> **SUPPLIED RECORDS**
....................

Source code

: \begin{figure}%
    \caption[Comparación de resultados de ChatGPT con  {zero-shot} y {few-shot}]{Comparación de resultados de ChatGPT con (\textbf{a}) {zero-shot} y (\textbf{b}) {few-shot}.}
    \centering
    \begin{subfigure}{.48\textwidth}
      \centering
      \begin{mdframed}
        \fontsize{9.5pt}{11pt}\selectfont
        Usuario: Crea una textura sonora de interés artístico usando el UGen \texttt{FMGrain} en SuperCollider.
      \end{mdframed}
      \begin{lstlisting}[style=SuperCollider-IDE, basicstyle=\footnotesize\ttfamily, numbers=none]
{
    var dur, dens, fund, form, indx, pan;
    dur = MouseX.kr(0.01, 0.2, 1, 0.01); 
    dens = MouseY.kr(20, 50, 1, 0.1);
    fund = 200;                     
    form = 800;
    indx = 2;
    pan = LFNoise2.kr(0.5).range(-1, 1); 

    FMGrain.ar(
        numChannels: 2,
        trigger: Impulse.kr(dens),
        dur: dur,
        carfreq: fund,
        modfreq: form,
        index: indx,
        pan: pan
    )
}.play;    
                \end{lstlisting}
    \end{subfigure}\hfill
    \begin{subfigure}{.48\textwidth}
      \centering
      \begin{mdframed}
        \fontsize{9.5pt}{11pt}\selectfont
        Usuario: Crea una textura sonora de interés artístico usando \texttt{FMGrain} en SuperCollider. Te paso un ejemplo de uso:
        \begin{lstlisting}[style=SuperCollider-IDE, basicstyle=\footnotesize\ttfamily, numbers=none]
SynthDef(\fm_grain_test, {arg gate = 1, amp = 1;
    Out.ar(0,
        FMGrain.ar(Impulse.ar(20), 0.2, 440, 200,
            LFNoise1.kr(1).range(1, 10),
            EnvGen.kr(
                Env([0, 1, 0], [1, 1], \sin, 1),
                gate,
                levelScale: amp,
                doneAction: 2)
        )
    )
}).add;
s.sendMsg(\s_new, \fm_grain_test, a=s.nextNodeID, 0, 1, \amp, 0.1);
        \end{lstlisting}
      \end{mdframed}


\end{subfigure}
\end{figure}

....................

> **WORK INSTRUCTIONS**
Within the entries above, how many lines include the word "textura"? Respond with the number only.

> **OUTPUT FOR THIS TASK**
2